**Aim of the task:**
Would you transcribe each entry precisely as it stands, setting aside any images?

**Data under study:**
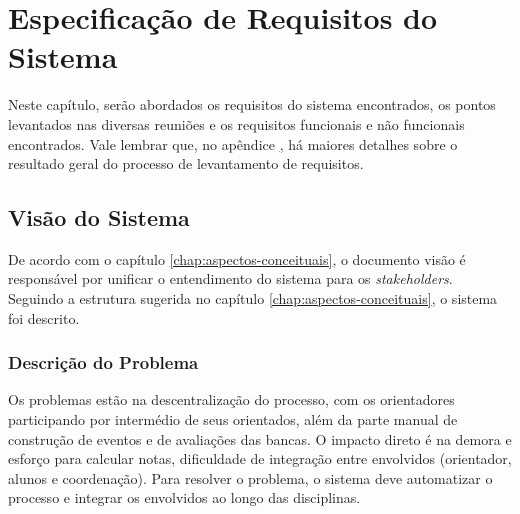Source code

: \chapter{Especificação de Requisitos do Sistema}\label{chap:especificacao-requisitos-sistema}
Neste capítulo, serão abordados os requisitos do sistema encontrados, os pontos levantados nas diversas reuniões e os requisitos funcionais e não funcionais encontrados. Vale lembrar que, no apêndice \href{chap:vision-doc-appendix}, há maiores detalhes sobre o resultado geral do processo de levantamento de requisitos.

\section{Visão do Sistema}
De acordo com o capítulo \ref{chap:aspectos-conceituais}, o documento visão é responsável por unificar o entendimento do sistema para os \textit{stakeholders}. Seguindo a estrutura sugerida no capítulo \ref{chap:aspectos-conceituais}, o sistema foi descrito.

\subsection{Descrição do Problema}
Os problemas estão na descentralização do processo, com os orientadores participando por intermédio de seus orientados, além da parte manual de construção de eventos e de avaliações das bancas. O impacto direto é na demora e esforço para calcular notas, dificuldade de integração entre envolvidos (orientador, alunos e coordenação). Para resolver o problema, o sistema deve automatizar o processo e integrar os envolvidos ao longo das disciplinas.

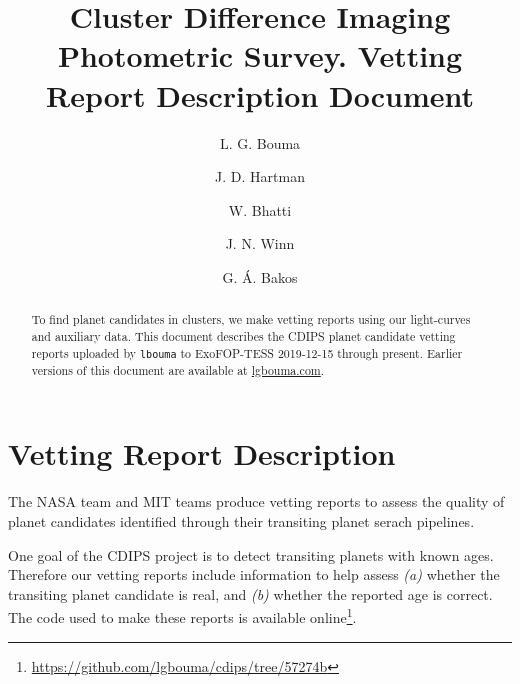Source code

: \documentclass[12pt,twocolumn,tighten]{aastex62}
\begin{document}
\title{
  Cluster Difference Imaging Photometric Survey.
  Vetting Report Description Document
}


\author[0000-0002-0514-5538]{L. G. Bouma}
%
\author[0000-0001-8732-6166]{J. D. Hartman}
%
\author[0000-0002-0628-0088]{W. Bhatti}
%
\author[0000-0002-4265-047X]{J. N. Winn}
%
\author[0000-0001-7204-6727]{G. \'A. Bakos}

\begin{abstract}
To find planet candidates in clusters,
we make vetting reports using our light-curves \citep{bouma_cdips_2019} and
auxiliary data.
This document describes the CDIPS planet candidate vetting reports
uploaded by \texttt{lbouma} to ExoFOP-TESS 2019-12-15 through present.
Earlier versions of this document are available at
  \url{lgbouma.com}.
\\

\end{abstract}


\section{Vetting Report Description}
\label{appendix:vetreport}

The NASA team and MIT teams \citep{jenkins_spoc_2010,huang_tess_2018}
produce vetting reports to assess the quality of planet candidates
identified through their transiting planet serach pipelines.

One goal of the CDIPS project is to detect transiting planets with
known ages.  Therefore our vetting reports include information to help
assess {\it (a)} whether the transiting planet candidate is real, and
{\it (b)} whether the reported age is correct.
The code used to make these reports is available online\footnote{
  \url{https://github.com/lgbouma/cdips/tree/57274b}}.
\end{document}

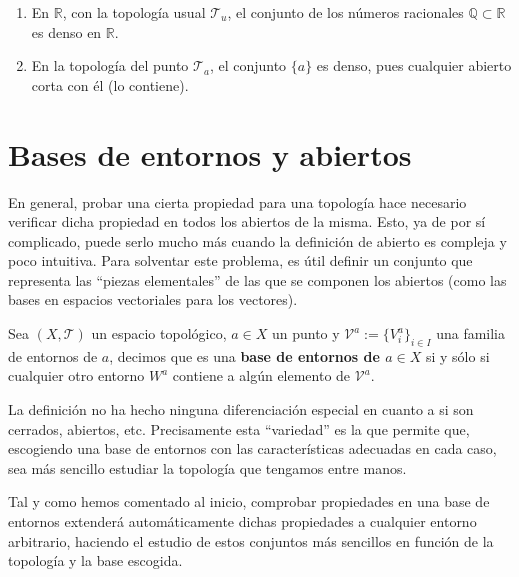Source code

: \begin{ej}
\begin{enumerate}
    \item En $\mathbb{R}$, con la topología usual $\mathcal{T}_u$, el conjunto de los números racionales $\mathbb{Q} \subset \mathbb{R}$ es denso en $\mathbb{R}$.
    \item En la topología del punto $\mathcal{T}_a$, el conjunto $\{a\}$ es denso, pues cualquier abierto corta con él (lo contiene).
\end{enumerate}
\end{ej}

\section{Bases de entornos y abiertos}%
\label{sec:bases}
En general, probar una cierta propiedad para una topología hace necesario verificar dicha propiedad en todos los abiertos de la misma. Esto, ya de por sí complicado, puede serlo mucho más cuando la definición de abierto es compleja y poco intuitiva. Para solventar este problema, es útil definir un conjunto que representa las ``piezas elementales'' de las que se componen los abiertos (como las bases en espacios vectoriales para los vectores).

\begin{defi}
Sea $(X, \mathcal{T})$ un espacio topológico, $a\in X$ un punto y $\mathcal{V}^a := \{V_i^a\}_{i\in I}$ una familia de entornos de $a$, decimos que es una \textbf{base de entornos de $a \in X$} si y sólo si cualquier otro entorno $W^a$ contiene a algún elemento de $\mathcal{V}^a$.
\end{defi}

\begin{obs}
La definición no ha hecho ninguna diferenciación especial en cuanto a si son cerrados, abiertos, etc. Precisamente esta ``variedad'' es la que permite que, escogiendo una base de entornos con las características adecuadas en cada caso, sea más sencillo estudiar la topología que tengamos entre manos.

Tal y como hemos comentado al inicio, comprobar propiedades en una base de entornos extenderá automáticamente dichas propiedades a cualquier entorno arbitrario, haciendo el estudio de estos conjuntos más sencillos en función de la topología y la base escogida.
\end{obs}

**Result of the exercise:**
Source code

: \chapter{Especificação de Requisitos do Sistema}\label{chap:especificacao-requisitos-sistema}
Neste capítulo, serão abordados os requisitos do sistema encontrados, os pontos levantados nas diversas reuniões e os requisitos funcionais e não funcionais encontrados. Vale lembrar que, no apêndice \href{chap:vision-doc-appendix}, há maiores detalhes sobre o resultado geral do processo de levantamento de requisitos.

\section{Visão do Sistema}
De acordo com o capítulo \ref{chap:aspectos-conceituais}, o documento visão é responsável por unificar o entendimento do sistema para os \textit{stakeholders}. Seguindo a estrutura sugerida no capítulo \ref{chap:aspectos-conceituais}, o sistema foi descrito.

\subsection{Descrição do Problema}
Os problemas estão na descentralização do processo, com os orientadores participando por intermédio de seus orientados, além da parte manual de construção de eventos e de avaliações das bancas. O impacto direto é na demora e esforço para calcular notas, dificuldade de integração entre envolvidos (orientador, alunos e coordenação). Para resolver o problema, o sistema deve automatizar o processo e integrar os envolvidos ao longo das disciplinas.

Source code

: \documentclass[12pt,twocolumn,tighten]{aastex62}
\begin{document}
\title{
  Cluster Difference Imaging Photometric Survey.
  Vetting Report Description Document
}


\author[0000-0002-0514-5538]{L. G. Bouma}
%
\author[0000-0001-8732-6166]{J. D. Hartman}
%
\author[0000-0002-0628-0088]{W. Bhatti}
%
\author[0000-0002-4265-047X]{J. N. Winn}
%
\author[0000-0001-7204-6727]{G. \'A. Bakos}

\begin{abstract}
To find planet candidates in clusters,
we make vetting reports using our light-curves \citep{bouma_cdips_2019} and
auxiliary data.
This document describes the CDIPS planet candidate vetting reports
uploaded by \texttt{lbouma} to ExoFOP-TESS 2019-12-15 through present.
Earlier versions of this document are available at
  \url{lgbouma.com}.
\\

\end{abstract}


\section{Vetting Report Description}
\label{appendix:vetreport}

The NASA team and MIT teams \citep{jenkins_spoc_2010,huang_tess_2018}
produce vetting reports to assess the quality of planet candidates
identified through their transiting planet serach pipelines.

One goal of the CDIPS project is to detect transiting planets with
known ages.  Therefore our vetting reports include information to help
assess {\it (a)} whether the transiting planet candidate is real, and
{\it (b)} whether the reported age is correct.
The code used to make these reports is available online\footnote{
  \url{https://github.com/lgbouma/cdips/tree/57274b}}.
\end{document}

Source code

: \begin{ej}
\begin{enumerate}
    \item En $\mathbb{R}$, con la topología usual $\mathcal{T}_u$, el conjunto de los números racionales $\mathbb{Q} \subset \mathbb{R}$ es denso en $\mathbb{R}$.
    \item En la topología del punto $\mathcal{T}_a$, el conjunto $\{a\}$ es denso, pues cualquier abierto corta con él (lo contiene).
\end{enumerate}
\end{ej}

\section{Bases de entornos y abiertos}%
\label{sec:bases}
En general, probar una cierta propiedad para una topología hace necesario verificar dicha propiedad en todos los abiertos de la misma. Esto, ya de por sí complicado, puede serlo mucho más cuando la definición de abierto es compleja y poco intuitiva. Para solventar este problema, es útil definir un conjunto que representa las ``piezas elementales'' de las que se componen los abiertos (como las bases en espacios vectoriales para los vectores).

\begin{defi}
Sea $(X, \mathcal{T})$ un espacio topológico, $a\in X$ un punto y $\mathcal{V}^a := \{V_i^a\}_{i\in I}$ una familia de entornos de $a$, decimos que es una \textbf{base de entornos de $a \in X$} si y sólo si cualquier otro entorno $W^a$ contiene a algún elemento de $\mathcal{V}^a$.
\end{defi}

\begin{obs}
La definición no ha hecho ninguna diferenciación especial en cuanto a si son cerrados, abiertos, etc. Precisamente esta ``variedad'' es la que permite que, escogiendo una base de entornos con las características adecuadas en cada caso, sea más sencillo estudiar la topología que tengamos entre manos.

Tal y como hemos comentado al inicio, comprobar propiedades en una base de entornos extenderá automáticamente dichas propiedades a cualquier entorno arbitrario, haciendo el estudio de estos conjuntos más sencillos en función de la topología y la base escogida.
\end{obs}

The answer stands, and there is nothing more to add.